May it please yr Majesty.
It's nothing short of Twenty years, That your Majesty's good Subjects of this Province have been wasting under the Calamities of a Distressing and Expensive War, taking the Commencement Hereof from the Rebellion and Eruption of the Eastern Indians in the year 1688...save only the intervention of three or four years cessation.... Yet in those years we were put to a very considerable charge in keeping constant guards and espyals over them, to prevent suprizals by their perfidy and treacherys.
And very soon upon the new declaration of war with France they broke out again in open rebellion and hostility, committing diverse barbarous murders, just after a repeated and fresh recognition of their duty and allegiance to your majesty.
We have been sharers in common with other our fellow subjects to a great degree in losses, both of men and estate, at home and at sea, both in the former & the present war, our trade is greatly diminished, and we are very much exhausted; our yearly expences for our necessary defence, and to prevent the incursions of the enemy is vastly great....
But we have no prospect of the end of these Troubles, & of being eased of our heavy and insupportable charge and burthen, whilst we can act only defensively, and have to do with the Enemy's Revels within our very bowels, who like beasts of prey seek their living by rapine and spoils, and are such monsters that their barbarities and cruelties are horrendous to human nature. And they are animated & encouraged to such barbarity by the French setting the heads of your Majesty's subjects, at a price upon bringing in the scalps, and they kill many in cold blood.... They have the advantage of retiring for shelter to the obscure recesses of a vast and wilderness full of woods, lakes, rivers, ponds, swamps, rocks, and mountains, whereto they make an easy and quick passage, by of their...canoes of great swiftness and light of carriage; the matter whereof they are made being to be found almost everywhere and their skill and dexterity for the making and using of them is very extraordinary, which renders our tiresome marches after them ineffectual.
These rebels have no fixt settlements, but are ambulatory, & make frequent removes, having no other Houses, but tents or huts made of barque or kinds of trees, mats, etc. which they soon provide in all places where they come, so that it is impracticable to pursue or follow them with any body of regular troops. They are supported and encouraged by the French, who make them yearly presents gratis, of clothing, arms, and ammunition besides the supplies they afford them for the beaver and furs...and constantly keep their priests & emissaries among them, to steady them in their interests and bigotries which they have instilled into them. The French also oft times join them in their marches on our frontiers.
We humbly conceive with submission that the most probable method of doing execution upon them & reducing them is by men of their own color, way, & manner of living.

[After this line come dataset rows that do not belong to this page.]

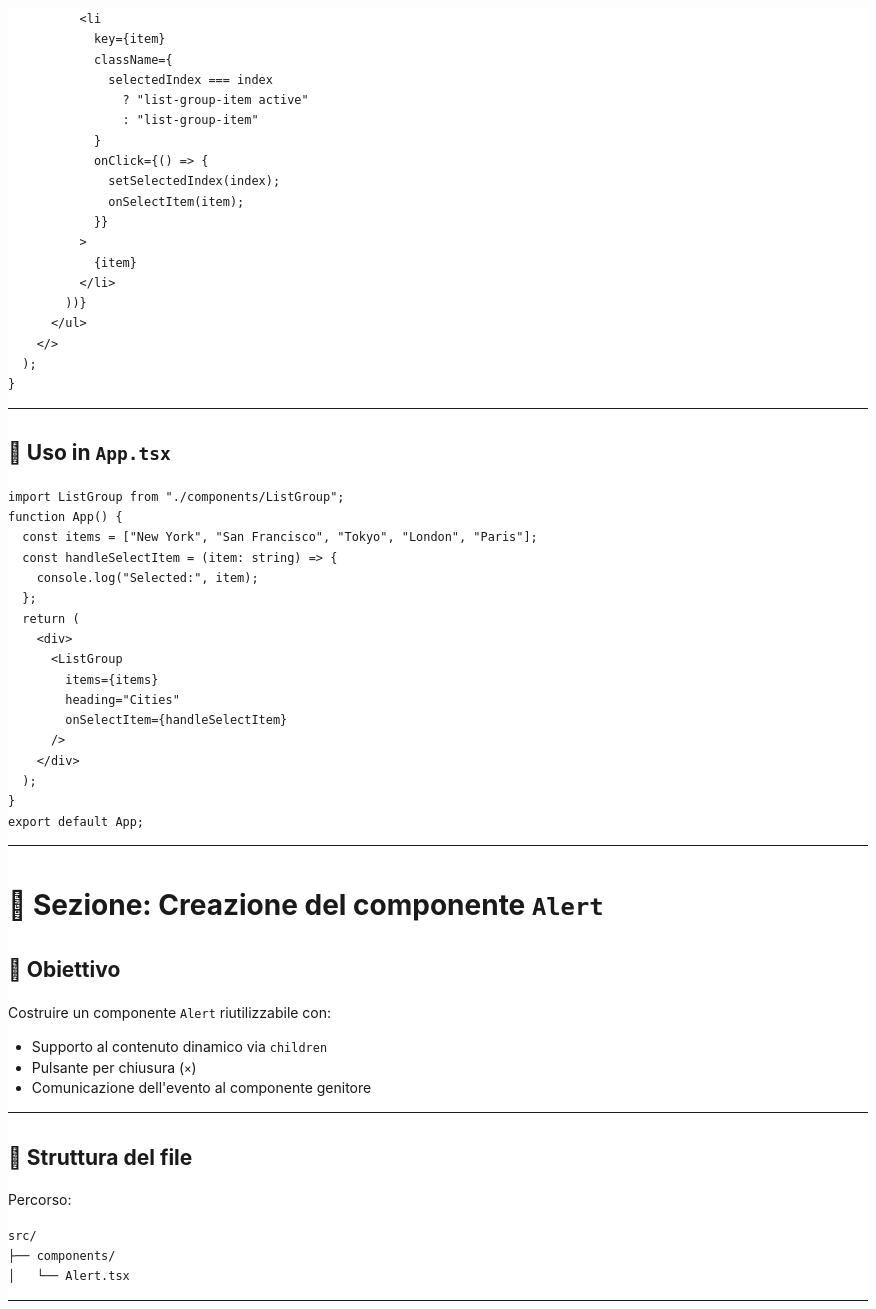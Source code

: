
 ```tsx
          <li
            key={item}
            className={
              selectedIndex === index
                ? "list-group-item active"
                : "list-group-item"
            }
            onClick={() => {
              setSelectedIndex(index);
              onSelectItem(item);
            }}
          >
            {item}
          </li>
        ))}
      </ul>
    </>
  );
}
```
---
## 🧪 Uso in `App.tsx`
```tsx
import ListGroup from "./components/ListGroup";
function App() {
  const items = ["New York", "San Francisco", "Tokyo", "London", "Paris"];
  const handleSelectItem = (item: string) => {
    console.log("Selected:", item);
  };
  return (
    <div>
      <ListGroup
        items={items}
        heading="Cities"
        onSelectItem={handleSelectItem}
      />
    </div>
  );
}
export default App;
```
---
# 🚨 Sezione: Creazione del componente `Alert`
## 🎯 Obiettivo
Costruire un componente `Alert` riutilizzabile con:
* Supporto al contenuto dinamico via `children`
* Pulsante per chiusura (`×`)
* Comunicazione dell'evento al componente genitore
---
## 📁 Struttura del file
Percorso:
```
src/
├── components/
│   └── Alert.tsx
```
---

And if your Majesty shall be graciously pleased to command the service of the Mohawks and other Nations of the Western Indians that are in friendship and Covenant with your Majesty's several Governments, against these Eastern Indian rebels, for which they express themselves to stand ready and to whom they are a terror, they would with the blessing of God in short time extirpate or reclaim them and prevent the incursions made upon us from Canada or the east.